Tuesday, September 18, 2012

that 10 pounds...is now 15.

So as I sit here... actually I'm not sitting , I'm on the treadmill writing this! yay me! But unfortunately I am drinking my McDonald's coffee with vanilla, 2 creams and 2 sugars while doing so.  I realized I have become a completely processed and unhealthy mess. I don't know where and when I lost all sense of motivation in my life and became a lazy fatass but here I am. The good part is, I realize I need a change and one I can stick with. I've been down this road so many times before, you know, the one where I throw out all junk and processed everything and buy ridiculously overpriced organics and health food only to realize I can't do this because someone at work brought cookies and I have to have one or I'll die or my husband has candy and it looks so good and one sip of his Coke isn't gonna hurt, right? Why can't I have self control? Oh, that's right, because it was summer and summer is fun, why would I have control when I can have beer, cake and BBQ everything?

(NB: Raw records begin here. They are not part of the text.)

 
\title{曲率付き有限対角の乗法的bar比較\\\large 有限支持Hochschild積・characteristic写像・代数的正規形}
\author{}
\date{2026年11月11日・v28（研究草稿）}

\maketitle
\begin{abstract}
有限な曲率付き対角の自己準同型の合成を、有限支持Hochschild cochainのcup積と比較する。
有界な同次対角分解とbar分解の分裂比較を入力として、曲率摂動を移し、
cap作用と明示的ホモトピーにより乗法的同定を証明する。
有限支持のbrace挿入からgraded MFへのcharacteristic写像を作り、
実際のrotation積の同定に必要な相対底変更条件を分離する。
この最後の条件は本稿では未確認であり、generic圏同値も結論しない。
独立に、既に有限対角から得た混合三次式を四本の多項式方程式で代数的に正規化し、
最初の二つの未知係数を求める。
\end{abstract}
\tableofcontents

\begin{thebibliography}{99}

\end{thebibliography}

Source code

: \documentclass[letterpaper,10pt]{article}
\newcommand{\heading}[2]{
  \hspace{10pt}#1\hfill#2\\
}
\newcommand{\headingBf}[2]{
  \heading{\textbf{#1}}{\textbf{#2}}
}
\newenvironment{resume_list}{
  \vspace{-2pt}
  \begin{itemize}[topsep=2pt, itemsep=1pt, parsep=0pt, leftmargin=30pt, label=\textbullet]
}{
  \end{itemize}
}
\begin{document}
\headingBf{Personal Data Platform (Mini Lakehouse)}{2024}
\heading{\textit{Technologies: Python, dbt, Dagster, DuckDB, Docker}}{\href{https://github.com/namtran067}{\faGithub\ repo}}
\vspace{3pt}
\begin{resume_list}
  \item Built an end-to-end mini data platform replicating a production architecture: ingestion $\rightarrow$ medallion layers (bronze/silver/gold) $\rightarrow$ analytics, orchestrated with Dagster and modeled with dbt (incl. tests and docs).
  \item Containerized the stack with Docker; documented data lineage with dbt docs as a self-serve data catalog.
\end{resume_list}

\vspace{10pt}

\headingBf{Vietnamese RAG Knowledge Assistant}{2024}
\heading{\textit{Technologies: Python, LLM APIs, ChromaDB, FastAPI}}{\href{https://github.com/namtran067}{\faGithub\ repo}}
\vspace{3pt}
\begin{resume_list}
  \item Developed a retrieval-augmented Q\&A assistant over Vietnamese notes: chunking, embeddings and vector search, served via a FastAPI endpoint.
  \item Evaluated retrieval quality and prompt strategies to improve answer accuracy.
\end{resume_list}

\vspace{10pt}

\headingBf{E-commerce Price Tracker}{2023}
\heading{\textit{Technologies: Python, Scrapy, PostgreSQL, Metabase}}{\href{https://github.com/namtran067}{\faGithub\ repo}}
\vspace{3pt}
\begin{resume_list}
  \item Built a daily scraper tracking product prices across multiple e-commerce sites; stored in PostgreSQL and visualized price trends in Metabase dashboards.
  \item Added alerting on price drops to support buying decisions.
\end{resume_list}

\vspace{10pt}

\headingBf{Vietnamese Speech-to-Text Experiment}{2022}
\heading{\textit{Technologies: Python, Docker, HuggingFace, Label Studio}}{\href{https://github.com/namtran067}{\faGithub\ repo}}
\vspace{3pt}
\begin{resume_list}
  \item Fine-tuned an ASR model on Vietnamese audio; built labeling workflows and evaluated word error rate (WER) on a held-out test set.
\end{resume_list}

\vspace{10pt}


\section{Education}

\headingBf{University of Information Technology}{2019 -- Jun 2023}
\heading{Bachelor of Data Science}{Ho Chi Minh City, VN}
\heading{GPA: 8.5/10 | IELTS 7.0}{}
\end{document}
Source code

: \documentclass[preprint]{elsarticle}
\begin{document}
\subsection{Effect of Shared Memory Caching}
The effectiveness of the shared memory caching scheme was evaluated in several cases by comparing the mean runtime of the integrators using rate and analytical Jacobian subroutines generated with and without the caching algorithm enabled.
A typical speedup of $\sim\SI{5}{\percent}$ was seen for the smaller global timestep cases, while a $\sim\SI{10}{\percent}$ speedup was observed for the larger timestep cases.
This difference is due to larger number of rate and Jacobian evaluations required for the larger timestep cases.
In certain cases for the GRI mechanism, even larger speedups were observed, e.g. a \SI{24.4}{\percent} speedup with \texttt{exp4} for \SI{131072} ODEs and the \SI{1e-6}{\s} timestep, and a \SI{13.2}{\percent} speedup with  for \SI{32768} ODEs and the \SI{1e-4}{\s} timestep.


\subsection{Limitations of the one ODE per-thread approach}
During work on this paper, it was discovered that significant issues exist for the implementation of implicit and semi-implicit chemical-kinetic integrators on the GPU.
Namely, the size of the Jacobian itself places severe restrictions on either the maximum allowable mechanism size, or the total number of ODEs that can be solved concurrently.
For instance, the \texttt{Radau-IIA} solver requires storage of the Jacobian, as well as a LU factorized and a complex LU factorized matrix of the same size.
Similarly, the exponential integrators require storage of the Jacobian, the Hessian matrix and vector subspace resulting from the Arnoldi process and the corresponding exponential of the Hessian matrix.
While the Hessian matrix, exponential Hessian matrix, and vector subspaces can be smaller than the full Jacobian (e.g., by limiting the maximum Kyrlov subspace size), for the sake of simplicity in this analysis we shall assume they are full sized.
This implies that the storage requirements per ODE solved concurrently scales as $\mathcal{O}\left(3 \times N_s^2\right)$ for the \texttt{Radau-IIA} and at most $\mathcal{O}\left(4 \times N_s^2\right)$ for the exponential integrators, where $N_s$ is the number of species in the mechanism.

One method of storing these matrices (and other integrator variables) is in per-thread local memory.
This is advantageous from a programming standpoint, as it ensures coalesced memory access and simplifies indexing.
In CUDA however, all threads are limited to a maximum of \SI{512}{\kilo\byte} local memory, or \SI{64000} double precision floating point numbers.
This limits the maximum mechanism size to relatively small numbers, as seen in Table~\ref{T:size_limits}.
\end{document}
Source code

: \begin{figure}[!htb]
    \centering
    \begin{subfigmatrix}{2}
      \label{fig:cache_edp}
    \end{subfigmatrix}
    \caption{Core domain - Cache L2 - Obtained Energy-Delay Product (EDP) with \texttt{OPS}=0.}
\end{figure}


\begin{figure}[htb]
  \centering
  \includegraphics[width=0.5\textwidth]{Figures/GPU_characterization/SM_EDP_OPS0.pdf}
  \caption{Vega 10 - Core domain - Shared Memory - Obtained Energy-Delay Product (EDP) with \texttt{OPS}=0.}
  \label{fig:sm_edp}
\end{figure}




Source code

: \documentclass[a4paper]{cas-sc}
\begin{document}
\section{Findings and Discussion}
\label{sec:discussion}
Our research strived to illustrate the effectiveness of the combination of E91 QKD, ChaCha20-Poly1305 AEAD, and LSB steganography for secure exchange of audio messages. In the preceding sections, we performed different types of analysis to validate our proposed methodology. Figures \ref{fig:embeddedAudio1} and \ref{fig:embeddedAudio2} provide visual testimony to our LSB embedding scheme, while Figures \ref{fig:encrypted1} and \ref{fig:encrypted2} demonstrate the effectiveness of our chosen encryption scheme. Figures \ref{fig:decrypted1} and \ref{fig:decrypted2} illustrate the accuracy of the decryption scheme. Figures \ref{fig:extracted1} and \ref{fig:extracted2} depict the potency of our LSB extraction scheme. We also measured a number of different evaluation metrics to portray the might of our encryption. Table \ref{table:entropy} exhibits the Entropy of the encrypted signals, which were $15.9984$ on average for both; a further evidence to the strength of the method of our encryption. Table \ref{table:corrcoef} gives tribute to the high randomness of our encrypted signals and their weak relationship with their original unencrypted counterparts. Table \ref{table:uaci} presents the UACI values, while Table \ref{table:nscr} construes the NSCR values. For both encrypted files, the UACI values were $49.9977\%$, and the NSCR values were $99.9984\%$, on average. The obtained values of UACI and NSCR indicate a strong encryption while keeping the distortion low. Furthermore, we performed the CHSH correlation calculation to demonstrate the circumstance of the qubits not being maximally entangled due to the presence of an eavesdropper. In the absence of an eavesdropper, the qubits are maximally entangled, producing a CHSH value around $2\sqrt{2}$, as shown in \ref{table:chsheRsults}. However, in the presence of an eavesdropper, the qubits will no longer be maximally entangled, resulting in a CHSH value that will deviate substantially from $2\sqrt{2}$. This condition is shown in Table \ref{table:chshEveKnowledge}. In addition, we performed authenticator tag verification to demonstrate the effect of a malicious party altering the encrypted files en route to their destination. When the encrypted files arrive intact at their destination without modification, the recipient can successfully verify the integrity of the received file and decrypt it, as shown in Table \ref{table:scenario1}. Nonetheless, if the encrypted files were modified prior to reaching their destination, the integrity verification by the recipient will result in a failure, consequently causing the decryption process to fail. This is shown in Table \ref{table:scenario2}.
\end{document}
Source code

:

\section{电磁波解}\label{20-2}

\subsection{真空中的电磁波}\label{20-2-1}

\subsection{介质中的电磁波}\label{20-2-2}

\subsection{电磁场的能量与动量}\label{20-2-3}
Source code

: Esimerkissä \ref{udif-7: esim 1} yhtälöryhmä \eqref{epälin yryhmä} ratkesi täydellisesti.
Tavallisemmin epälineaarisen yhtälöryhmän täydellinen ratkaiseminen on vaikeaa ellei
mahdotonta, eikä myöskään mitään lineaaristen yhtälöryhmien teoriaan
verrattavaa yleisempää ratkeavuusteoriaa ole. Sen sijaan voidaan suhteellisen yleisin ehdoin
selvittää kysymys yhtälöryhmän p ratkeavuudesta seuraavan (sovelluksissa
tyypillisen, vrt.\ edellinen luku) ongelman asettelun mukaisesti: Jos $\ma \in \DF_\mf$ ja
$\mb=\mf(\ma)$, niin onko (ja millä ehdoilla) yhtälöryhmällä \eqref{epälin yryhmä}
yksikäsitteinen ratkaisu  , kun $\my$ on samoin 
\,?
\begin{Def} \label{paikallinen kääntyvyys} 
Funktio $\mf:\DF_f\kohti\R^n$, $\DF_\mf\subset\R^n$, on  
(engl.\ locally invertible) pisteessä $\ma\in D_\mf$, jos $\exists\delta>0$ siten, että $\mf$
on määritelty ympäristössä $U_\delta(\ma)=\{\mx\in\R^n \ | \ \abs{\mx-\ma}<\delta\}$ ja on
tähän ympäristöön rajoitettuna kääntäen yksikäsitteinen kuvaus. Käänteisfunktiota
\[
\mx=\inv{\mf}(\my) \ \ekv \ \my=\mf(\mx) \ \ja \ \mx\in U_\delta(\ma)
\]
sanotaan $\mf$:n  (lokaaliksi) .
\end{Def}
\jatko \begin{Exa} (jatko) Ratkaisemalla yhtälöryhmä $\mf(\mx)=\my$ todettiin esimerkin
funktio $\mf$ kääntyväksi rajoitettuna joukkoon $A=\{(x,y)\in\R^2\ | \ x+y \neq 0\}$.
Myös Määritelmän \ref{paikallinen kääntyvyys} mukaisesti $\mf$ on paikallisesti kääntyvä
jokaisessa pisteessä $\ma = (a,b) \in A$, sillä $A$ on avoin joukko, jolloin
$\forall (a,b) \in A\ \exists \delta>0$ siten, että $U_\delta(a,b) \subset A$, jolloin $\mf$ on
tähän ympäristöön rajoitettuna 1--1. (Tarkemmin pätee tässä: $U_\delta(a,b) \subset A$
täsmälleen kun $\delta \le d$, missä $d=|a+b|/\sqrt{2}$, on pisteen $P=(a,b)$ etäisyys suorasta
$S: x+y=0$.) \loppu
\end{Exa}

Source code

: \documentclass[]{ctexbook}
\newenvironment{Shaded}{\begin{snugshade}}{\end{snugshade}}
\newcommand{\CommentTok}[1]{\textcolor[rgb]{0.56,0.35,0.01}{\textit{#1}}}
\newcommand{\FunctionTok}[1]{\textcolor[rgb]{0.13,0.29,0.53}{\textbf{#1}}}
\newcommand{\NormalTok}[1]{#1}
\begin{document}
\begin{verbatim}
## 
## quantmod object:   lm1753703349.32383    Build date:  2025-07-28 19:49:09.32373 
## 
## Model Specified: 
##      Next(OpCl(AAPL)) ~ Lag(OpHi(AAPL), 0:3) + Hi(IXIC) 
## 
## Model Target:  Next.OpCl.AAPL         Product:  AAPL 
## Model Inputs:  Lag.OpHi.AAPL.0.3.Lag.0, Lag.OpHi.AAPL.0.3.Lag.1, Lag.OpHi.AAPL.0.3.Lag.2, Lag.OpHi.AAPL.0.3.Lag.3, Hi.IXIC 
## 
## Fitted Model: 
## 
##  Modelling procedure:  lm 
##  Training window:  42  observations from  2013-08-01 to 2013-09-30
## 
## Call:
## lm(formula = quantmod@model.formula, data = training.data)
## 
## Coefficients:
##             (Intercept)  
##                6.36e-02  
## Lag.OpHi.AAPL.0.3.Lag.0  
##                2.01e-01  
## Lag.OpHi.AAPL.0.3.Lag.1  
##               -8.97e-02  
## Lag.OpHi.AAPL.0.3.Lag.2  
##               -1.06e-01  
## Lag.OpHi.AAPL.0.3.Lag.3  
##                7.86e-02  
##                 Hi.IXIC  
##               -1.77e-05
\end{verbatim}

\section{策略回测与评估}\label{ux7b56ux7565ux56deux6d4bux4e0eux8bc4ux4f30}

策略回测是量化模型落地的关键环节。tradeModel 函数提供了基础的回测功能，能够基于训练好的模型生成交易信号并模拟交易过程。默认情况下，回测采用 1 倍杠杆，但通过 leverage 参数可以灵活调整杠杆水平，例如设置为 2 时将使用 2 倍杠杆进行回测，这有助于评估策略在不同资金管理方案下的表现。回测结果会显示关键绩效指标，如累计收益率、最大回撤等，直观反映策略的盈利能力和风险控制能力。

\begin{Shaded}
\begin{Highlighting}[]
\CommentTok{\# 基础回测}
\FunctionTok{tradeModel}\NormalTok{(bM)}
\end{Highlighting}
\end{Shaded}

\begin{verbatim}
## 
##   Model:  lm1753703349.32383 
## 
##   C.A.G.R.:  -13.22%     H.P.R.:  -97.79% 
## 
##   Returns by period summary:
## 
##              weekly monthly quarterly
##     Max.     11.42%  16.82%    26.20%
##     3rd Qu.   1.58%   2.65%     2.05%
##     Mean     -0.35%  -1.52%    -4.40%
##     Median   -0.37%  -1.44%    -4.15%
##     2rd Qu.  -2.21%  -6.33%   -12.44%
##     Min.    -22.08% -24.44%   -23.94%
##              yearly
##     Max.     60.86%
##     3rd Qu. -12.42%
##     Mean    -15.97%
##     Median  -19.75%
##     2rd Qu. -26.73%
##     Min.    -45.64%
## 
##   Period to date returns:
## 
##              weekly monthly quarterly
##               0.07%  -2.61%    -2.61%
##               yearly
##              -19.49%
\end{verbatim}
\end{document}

I manged to get by without showing the noticeable extra 10 pound gain by wearing sundresses and workout clothes but unfortunately the weather is changing and I might need pants with buttons soon...jeans! Truth is; my jeans do not fit and I would like to blame it on that one time my husband did the laundry, obviously he shrunk them, or maybe it's my age; maybe they were right, you get fat as you age unless you keep up with your diet and exorcises. Anyways, I don't know where I'm going with this besides to tell you my fatass need to lose 10-20 pounds.